Average cross-validation score is: 0.434 with 0.381 std.


We can clearly see, as expected when predicting daily sales, which are characterized by bigger relative changes from one time period to another, that our predictions are burdened with a large standard deviation, while with a reasonably acceptable mean r2. That being sad we can finally fit our model on the full data set and interpret the coefficients assigned to the single variables.

In [5]:
fe_model = PanelOLS(
    y, 
    X
)
fe_res = fe_model.fit(cov_type="robust")
print(fe_res)

                          PanelOLS Estimation Summary                           
Dep. Variable:                  Sales   R-squared:                        0.5872
Estimator:                   PanelOLS   R-squared (Between):              0.7401
No. Observations:              843080   R-squared (Within):               0.3447
Date:                Thu, Aug 08 2019   R-squared (Overall):              0.5872
Time:                        05:59:52   Log-likelihood                -7.602e+06
Cov. Estimator:                Robust                                           
                                        F-statistic:                   3.747e+04
Entities:                        1115   P-value                           0.0000
Avg Obs:                       756.13   Distribution:               F(32,843047)
Min Obs:                       590.00                                           
Max Obs:                       940.00   F-statistic (robust):          2.444e+04
                            

Conclusions:

* `StateHoliday_a`: Ghe coefficient of the variable is not significantly different from zero - you might consider removing this variable.
* Days that most encourage customers to make large purchases are Mondays, Fridays and Sundays - you can suspect that the group is divided among those walking at the beginning of the week, when there is a lack of assortment on home shelves or at the very end on Friday, while it is common to go on Sunday for a larger group.
* People tend to shop more when the store is closed the next day or was closed the day before, hence the negative coefficients adjusted to the variables: `OpenTomorrow`, `OpenYesterday`.
* Temporary `Promo` seems to have a larger impact on the sales level unexpectedly unlike the `Promo2Active` feature, which suggests that sendind discount cards discourages people from shopping.
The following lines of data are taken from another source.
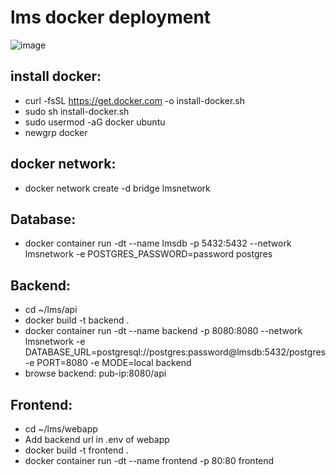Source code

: # lms docker deployment
![image](https://nordicapis.com/wp-content/uploads/Docker-API-infographic-container-devops-nordic-apis.png)

## install docker:
- curl -fsSL https://get.docker.com -o install-docker.sh
- sudo sh install-docker.sh
- sudo usermod -aG docker ubuntu
- newgrp docker

## docker network: 

- docker network create -d bridge lmsnetwork

## Database: 
- docker container run -dt --name lmsdb -p 5432:5432 --network lmsnetwork -e POSTGRES_PASSWORD=password postgres

## Backend:

- cd ~/lms/api
- docker build -t backend .
- docker container run -dt --name backend -p 8080:8080 --network lmsnetwork -e DATABASE_URL=postgresql://postgres:password@lmsdb:5432/postgres -e PORT=8080 -e MODE=local backend
- browse backend: pub-ip:8080/api

## Frontend:

- cd ~/lms/webapp
- Add backend url in .env of webapp 
- docker build -t frontend .
- docker container run -dt --name frontend -p 80:80 frontend
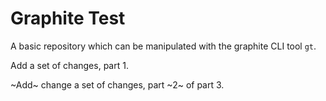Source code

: # Graphite Test

A basic repository which can be manipulated with the graphite CLI tool `gt`.

Add a set of changes, part 1.

~Add~ change a set of changes, part ~2~ of part 3.

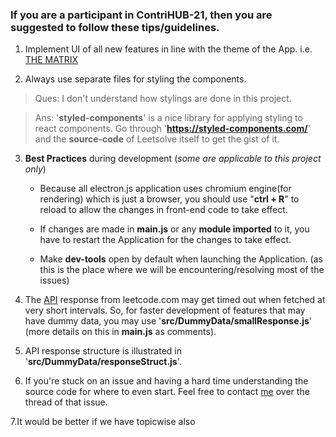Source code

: ### If you are a participant in ContriHUB-21, then you are suggested to follow these tips/guidelines.

1. Implement UI of all new features in line with the theme of the App. i.e. [THE MATRIX](https://en.wikipedia.org/wiki/The_Matrix_(franchise))


2. Always use separate files for styling the components.
> Ques: I don't understand how stylings are done in this project.

> Ans: '**styled-components**' is a nice library for applying styling to react components. Go through '**https://styled-components.com/**' and the **source-code** of Leetsolve itself to get the gist of it.

3. **Best Practices** during development (*some are applicable to this project only*)

   - Because all electron.js application uses chromium engine(for rendering) which is just a browser, you should use "**ctrl + R**" to reload to allow the changes in front-end code to take effect.

   - If changes are made in **main.js** or any **module imported** to it, you have to restart the Application for the changes to take effect.

   - Make **dev-tools** open by default when launching the Application. (as this is the place where we will be encountering/resolving most of the issues)

4. The [API](https://leetcode.com/api/problems/algorithms/) response from leetcode.com may get timed out when fetched at very short intervals. So, for faster development of features that may have dummy data, you may use '**src/DummyData/smallResponse.js**' (more details on this in **main.js** as comments).

5. API response structure is illustrated in '**src/DummyData/responseStruct.js**'.

6. If you're stuck on an issue and having a hard time understanding the source code for where to even start. Feel free to contact [me](https://github.com/ankitsangwan1999) over the thread of that issue.

7.It would be better if we have topicwise also
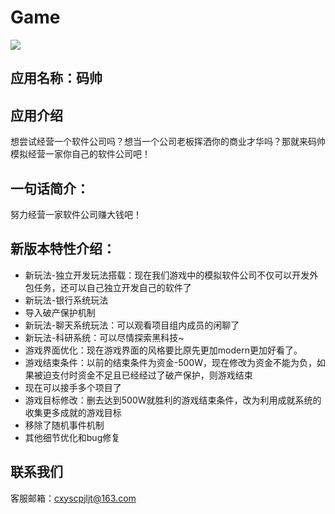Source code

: # Game

![](https://github.com/xxr5566833/Game/blob/art/%E7%94%BB%E5%9B%BE/%E5%BA%94%E7%94%A8%E5%9B%BE%E6%A0%87.png?raw=true)

## 应用名称：码帅
## 应用介绍
想尝试经营一个软件公司吗？想当一个公司老板挥洒你的商业才华吗？那就来码帅模拟经营一家你自己的软件公司吧！

## 一句话简介：
努力经营一家软件公司赚大钱吧！

## 新版本特性介绍：
- 新玩法-独立开发玩法搭载：现在我们游戏中的模拟软件公司不仅可以开发外包任务，还可以自己独立开发自己的软件了
- 新玩法-银行系统玩法
- 导入破产保护机制
- 新玩法-聊天系统玩法：可以观看项目组内成员的闲聊了
- 新玩法-科研系统：可以尽情探索黑科技~
- 游戏界面优化：现在游戏界面的风格要比原先更加modern更加好看了。
- 游戏结束条件：以前的结束条件为资金-500W，现在修改为资金不能为负，如果被迫支付时资金不足且已经经过了破产保护，则游戏结束
- 现在可以接手多个项目了
- 游戏目标修改：删去达到500W就胜利的游戏结束条件，改为利用成就系统的收集更多成就的游戏目标
- 移除了随机事件机制
- 其他细节优化和bug修复

## 联系我们
客服邮箱：cxyscpjljt@163.com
More data would be needed to explain this phenomenon, because it is possible that these cards, sent in January, activate only in February and this variable should also be placed in a lagged approach.
* The number of customers the day before has a huge impact on sales. this may suggest some trends that should be considered over a longer period of time, e.g. by observing the average number of customers over the last 7 days or the dynamics of change today to the same day but week before.